ASCE Networks InChorus
Global Server Load Balancing
Technical White Paper
Introduction
Global server load balancing (GSLB)
allows web hosters, portals and enterprises to distribute content
and services geographically. Dispersing content and services offers
a number of advantages, including:
Allowing users to be automatically directed to content from servers
located in their own geographic region thus reducing response
times and decreasing the use of expensive international data connections.
Directing users away from congested networks and servers, enhancing
the users' experience.
Increasing fault-tolerance and availability by allowing multi-site
content and service deployment, guarding against failures in the
event of local or regional network outages, power outages or natural
disasters.
ASCE Networks Web switches running GSLB direct user
requests to the "best site" to service the requests
using three criteria:
◆ site health,
◆ site proximity and
◆ response time required to retrieve
specified content.
Global server load balancing is explained here in the context
of HTTP and the World Wide Web but is by no means limited to HTTP.
Any service that can be load balanced with ASCE Networks' Web
switches can operate with GSLB.
GSLB Operation Overview
When client Z loads their browser
and enters the URL: http://www.site.com (see Figure 1), the system
sends a DNS getByHostname query to the client's local DNS server,
asking for the IP address that represents www.site.com.
The local DNS server examines its DNS cache to determine if it
already knows about this particular domain name and host. If it
doesn't, the local DNS server hands the request off to the appropriate
upstream DNS server.
The DNS query is either responded to by an upstream DNS server's
cache or is passed on until the request arrives at a DNS server
embedded in one of the Web switches at site A, B, or C (in this
case site A). Which site ultimately receives the request is determined
by a myriad of DNS configuration parameters.
The Web switches at site A, B and C are configured to be "distributed
sites" and all can act as Authoritative Name Servers for
the domain www.Site.com. Each can respond directly to DNS queries
with IP addresses that represent that domain.

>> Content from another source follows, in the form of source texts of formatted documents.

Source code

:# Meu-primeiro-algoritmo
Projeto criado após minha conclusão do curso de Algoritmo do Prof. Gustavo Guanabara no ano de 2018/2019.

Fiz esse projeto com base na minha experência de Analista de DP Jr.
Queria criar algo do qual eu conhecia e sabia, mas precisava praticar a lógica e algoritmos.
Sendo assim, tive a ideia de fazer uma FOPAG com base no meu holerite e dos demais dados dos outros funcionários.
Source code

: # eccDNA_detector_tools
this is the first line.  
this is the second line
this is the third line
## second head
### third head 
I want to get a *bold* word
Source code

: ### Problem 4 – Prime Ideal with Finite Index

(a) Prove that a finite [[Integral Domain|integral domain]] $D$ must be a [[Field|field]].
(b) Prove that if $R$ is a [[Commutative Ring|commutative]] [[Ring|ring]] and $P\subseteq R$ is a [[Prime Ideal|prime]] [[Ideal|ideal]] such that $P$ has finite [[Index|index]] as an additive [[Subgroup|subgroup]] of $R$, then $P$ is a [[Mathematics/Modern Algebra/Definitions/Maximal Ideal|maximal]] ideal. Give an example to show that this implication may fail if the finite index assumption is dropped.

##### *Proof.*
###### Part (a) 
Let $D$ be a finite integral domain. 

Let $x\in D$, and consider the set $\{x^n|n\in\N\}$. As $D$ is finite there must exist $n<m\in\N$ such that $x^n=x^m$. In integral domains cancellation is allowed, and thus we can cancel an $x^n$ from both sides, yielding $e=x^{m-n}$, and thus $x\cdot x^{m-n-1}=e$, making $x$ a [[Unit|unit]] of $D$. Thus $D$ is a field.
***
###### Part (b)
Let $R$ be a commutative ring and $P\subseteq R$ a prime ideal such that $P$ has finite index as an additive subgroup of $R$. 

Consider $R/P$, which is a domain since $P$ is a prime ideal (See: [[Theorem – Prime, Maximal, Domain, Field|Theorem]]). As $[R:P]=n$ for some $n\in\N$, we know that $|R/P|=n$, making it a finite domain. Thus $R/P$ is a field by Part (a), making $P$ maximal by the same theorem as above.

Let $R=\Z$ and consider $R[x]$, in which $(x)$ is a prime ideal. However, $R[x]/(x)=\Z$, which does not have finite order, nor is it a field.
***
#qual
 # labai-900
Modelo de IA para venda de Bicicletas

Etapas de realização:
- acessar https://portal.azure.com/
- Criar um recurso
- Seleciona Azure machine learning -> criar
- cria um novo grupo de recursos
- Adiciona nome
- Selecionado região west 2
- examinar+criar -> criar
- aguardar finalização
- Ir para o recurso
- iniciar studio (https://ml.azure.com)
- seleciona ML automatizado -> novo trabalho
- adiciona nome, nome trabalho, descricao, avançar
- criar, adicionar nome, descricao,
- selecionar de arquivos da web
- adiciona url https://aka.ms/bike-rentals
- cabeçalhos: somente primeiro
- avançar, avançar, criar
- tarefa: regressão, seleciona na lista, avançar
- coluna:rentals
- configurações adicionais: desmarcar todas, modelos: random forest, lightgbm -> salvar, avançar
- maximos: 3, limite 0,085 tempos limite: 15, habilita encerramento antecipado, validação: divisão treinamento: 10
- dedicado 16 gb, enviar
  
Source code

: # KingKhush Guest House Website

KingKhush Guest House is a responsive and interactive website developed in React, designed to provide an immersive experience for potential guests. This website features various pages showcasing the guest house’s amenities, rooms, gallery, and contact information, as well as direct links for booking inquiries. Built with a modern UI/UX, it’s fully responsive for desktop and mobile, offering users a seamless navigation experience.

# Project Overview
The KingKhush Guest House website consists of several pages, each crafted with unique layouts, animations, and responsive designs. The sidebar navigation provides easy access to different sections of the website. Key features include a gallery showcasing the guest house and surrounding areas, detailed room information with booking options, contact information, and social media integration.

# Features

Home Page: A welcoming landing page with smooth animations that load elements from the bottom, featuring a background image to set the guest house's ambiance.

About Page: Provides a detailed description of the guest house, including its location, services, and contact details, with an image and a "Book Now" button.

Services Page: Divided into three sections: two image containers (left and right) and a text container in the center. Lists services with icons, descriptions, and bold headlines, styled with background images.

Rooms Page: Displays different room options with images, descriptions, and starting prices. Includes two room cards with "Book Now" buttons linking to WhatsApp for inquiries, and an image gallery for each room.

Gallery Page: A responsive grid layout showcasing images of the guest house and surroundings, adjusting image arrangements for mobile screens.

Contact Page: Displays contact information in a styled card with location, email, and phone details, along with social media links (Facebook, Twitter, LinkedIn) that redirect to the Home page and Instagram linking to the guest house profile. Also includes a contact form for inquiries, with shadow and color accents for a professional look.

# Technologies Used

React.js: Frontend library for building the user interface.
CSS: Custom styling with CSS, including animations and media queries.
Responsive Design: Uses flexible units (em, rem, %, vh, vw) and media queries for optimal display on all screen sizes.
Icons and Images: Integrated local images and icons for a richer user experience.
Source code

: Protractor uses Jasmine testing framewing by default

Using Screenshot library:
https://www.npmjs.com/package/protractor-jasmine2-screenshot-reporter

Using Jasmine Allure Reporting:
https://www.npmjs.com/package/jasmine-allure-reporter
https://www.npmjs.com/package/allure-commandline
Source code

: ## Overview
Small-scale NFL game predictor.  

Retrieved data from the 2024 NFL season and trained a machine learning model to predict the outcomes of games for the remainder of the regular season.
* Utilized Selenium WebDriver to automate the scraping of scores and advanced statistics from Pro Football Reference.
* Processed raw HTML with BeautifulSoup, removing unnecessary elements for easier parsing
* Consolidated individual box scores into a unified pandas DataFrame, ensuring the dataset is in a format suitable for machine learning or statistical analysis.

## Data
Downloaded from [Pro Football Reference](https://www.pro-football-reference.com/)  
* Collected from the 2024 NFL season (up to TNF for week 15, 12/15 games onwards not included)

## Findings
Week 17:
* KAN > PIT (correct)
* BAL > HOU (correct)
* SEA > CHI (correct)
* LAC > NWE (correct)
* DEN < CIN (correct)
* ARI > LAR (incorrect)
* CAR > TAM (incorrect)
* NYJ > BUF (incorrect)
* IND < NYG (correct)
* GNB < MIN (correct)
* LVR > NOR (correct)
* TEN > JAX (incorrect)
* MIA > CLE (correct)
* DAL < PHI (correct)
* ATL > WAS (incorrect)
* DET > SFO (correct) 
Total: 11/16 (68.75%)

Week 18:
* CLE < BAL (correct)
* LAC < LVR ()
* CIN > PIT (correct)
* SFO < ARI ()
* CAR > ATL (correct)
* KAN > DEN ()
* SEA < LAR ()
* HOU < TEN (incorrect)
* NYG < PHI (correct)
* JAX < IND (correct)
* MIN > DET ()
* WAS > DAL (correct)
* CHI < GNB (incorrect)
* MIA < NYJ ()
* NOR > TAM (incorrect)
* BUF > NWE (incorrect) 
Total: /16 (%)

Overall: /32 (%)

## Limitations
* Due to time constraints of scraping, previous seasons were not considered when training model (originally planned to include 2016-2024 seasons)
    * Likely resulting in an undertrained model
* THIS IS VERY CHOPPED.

For example, if site A receives the DNS query, the IP address
that site A returns represents a Virtual IP (VIP) address for
one of the sites hosting the requested content (in this case site
B).

TOP
Figure 1 - GLSB Operation
In the example above, assume that site A returns
the IP address 172.176.110.20. The client receives the DNS query
response from its local DNS server indicating that 172.176.110.20
is the IP address for www.Site.com. It then opens a TCP Port 80
connection to 172.176.110.20, the VIP address running at site
B. Now, the client is communicating with the ASCE Networks Web
site with content from site B.
So, how did site A determine that site B was the right site to
handle the client's request? How is site B "better"
than the other two possible sites, including the one that responded
to the DNS query? With GSLB, three criteria are used to determine
to which site DNS will direct the client:
◆ Site health
◆ Geographic location of the client
and sites(s)
◆ Measured site response time
GLSB develops an ordered list of sites that DNS
uses when responding to client requests. The above criteria are
used to determine if and where on the list a site appears (this
is detailed later).
What happens if the site to which the client has been pointed
suddenly experiences a failure or is overloaded? Assuming the
Web switch running GSLB and its Internet connection are
up, the Web switch issues an HTTP Redirect back to the client,
telling it to go to a different site.
This occurs when a VIP no longer has any healthy real IP addresses
(RIPs) or when an HTTP request is sent to real servers that have
reached their respective maximum connection thresholds.
Major Components
GSLB consists of four major
components that run on each Web switch in the GSLB group:
Distributed Site Monitoring -- where a Web switch at each site
performs Layer 4 health checking (with content verification as
an option) on all other peer remote sites. This determines the
health and response time of servers and applications at each site.
The Distributed Site State Protocol (DSSP) -- used to exchange
health, load, response time and throughput information between
sites through both periodic updates during normal operation and
triggered updates when a significant event occurs.
Internet Topology Awareness -- where a Web switch acting as an
Authoritative Name Server examines DNS requests and considers
geography when responding.
A DNS Authoritative Name Server -- responds to DNS requests directed
to that site.
Distributed Site Monitoring
A Web switch at each distributed
site performs periodic health and response time checks of each
defined Remote Real IP (RIP) addresses. These remote RIPs
(i.e. devices participating in the GSLB operation) typically
correspond to VIP addresses running in Web switches at peer sites
being load balanced by GSLB. By executing configurable,
iterative health checks to each remote RIP, a site learns about
its peer sites' server, application and content availability and
response time.
Each health check consists of open and closing a TCP connection
for a configured application. For application/protocols where
the Web switch supports content health checking (HTTP, FTP, NNTP,
DNS, SMTP and POP3), content access can also be configured as
part of the health check. Content is accessed based on the content
configuration (URL, filename, etc.) defined by the system administrator.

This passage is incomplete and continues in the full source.